▶ [YOUR GOAL] From the first line of the material below to the line containing "3. PreUpdate : **Managed", repeat every line exactly and add nothing.

▶ [RECORDS SHOWN]

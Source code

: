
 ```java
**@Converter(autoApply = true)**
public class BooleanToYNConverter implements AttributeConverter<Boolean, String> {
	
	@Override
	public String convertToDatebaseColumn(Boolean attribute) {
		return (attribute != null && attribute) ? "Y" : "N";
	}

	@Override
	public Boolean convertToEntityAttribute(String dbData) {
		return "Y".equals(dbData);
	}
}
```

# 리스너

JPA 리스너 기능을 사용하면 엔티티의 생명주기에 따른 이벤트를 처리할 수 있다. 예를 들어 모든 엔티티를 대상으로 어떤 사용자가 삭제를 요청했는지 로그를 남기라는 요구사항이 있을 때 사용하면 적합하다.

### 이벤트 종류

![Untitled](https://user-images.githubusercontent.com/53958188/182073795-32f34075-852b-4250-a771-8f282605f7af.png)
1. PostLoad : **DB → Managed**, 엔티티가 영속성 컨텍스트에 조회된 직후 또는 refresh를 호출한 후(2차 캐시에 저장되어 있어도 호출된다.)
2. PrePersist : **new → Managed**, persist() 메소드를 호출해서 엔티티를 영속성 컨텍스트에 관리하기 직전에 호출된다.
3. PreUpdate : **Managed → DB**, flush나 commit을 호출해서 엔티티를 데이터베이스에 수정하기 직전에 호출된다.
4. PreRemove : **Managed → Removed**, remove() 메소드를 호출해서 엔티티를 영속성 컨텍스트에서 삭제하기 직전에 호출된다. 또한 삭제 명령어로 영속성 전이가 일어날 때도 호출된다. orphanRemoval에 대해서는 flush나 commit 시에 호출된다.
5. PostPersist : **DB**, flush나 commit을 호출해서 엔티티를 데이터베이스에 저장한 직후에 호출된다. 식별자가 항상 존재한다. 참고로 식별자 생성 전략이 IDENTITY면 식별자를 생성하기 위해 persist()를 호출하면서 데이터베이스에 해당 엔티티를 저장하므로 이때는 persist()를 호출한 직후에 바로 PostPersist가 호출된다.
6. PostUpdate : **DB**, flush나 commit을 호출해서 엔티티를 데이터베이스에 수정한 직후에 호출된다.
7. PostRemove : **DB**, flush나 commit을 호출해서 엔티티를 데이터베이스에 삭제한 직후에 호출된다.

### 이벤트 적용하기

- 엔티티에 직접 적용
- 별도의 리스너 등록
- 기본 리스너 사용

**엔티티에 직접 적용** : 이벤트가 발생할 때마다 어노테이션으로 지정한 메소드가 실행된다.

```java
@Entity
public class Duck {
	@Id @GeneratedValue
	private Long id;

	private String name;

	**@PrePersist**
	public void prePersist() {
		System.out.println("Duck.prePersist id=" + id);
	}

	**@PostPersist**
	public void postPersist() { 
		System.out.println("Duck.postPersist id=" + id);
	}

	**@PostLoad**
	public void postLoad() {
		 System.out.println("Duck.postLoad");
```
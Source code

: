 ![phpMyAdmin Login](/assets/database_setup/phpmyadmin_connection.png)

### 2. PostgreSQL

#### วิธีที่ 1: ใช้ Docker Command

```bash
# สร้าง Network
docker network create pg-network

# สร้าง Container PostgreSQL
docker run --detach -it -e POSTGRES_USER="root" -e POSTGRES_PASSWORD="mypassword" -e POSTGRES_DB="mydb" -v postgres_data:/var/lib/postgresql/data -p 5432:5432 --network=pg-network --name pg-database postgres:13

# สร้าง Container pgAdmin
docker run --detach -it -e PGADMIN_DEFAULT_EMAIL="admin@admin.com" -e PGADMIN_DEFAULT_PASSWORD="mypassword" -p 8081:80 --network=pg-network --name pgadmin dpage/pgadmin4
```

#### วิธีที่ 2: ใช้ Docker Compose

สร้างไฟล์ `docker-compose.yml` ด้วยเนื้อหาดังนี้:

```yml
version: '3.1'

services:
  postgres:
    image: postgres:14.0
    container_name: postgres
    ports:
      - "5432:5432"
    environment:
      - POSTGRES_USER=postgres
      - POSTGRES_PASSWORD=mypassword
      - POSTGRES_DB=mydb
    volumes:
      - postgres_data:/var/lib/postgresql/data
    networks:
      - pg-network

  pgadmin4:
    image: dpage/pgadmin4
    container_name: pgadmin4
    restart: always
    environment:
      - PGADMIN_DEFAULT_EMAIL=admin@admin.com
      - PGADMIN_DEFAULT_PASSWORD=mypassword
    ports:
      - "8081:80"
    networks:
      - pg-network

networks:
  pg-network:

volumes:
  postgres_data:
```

▶ [EXERCISE ANSWER]
Source code

:
 ```java
**@Converter(autoApply = true)**
public class BooleanToYNConverter implements AttributeConverter<Boolean, String> {
	
	@Override
	public String convertToDatebaseColumn(Boolean attribute) {
		return (attribute != null && attribute) ? "Y" : "N";
	}

	@Override
	public Boolean convertToEntityAttribute(String dbData) {
		return "Y".equals(dbData);
	}
}
```

# 리스너

JPA 리스너 기능을 사용하면 엔티티의 생명주기에 따른 이벤트를 처리할 수 있다. 예를 들어 모든 엔티티를 대상으로 어떤 사용자가 삭제를 요청했는지 로그를 남기라는 요구사항이 있을 때 사용하면 적합하다.

### 이벤트 종류

![Untitled](https://user-images.githubusercontent.com/53958188/182073795-32f34075-852b-4250-a771-8f282605f7af.png)
1. PostLoad : **DB → Managed**, 엔티티가 영속성 컨텍스트에 조회된 직후 또는 refresh를 호출한 후(2차 캐시에 저장되어 있어도 호출된다.)
2. PrePersist : **new → Managed**, persist() 메소드를 호출해서 엔티티를 영속성 컨텍스트에 관리하기 직전에 호출된다.
3. PreUpdate : **Managed → DB**, flush나 commit을 호출해서 엔티티를 데이터베이스에 수정하기 직전에 호출된다.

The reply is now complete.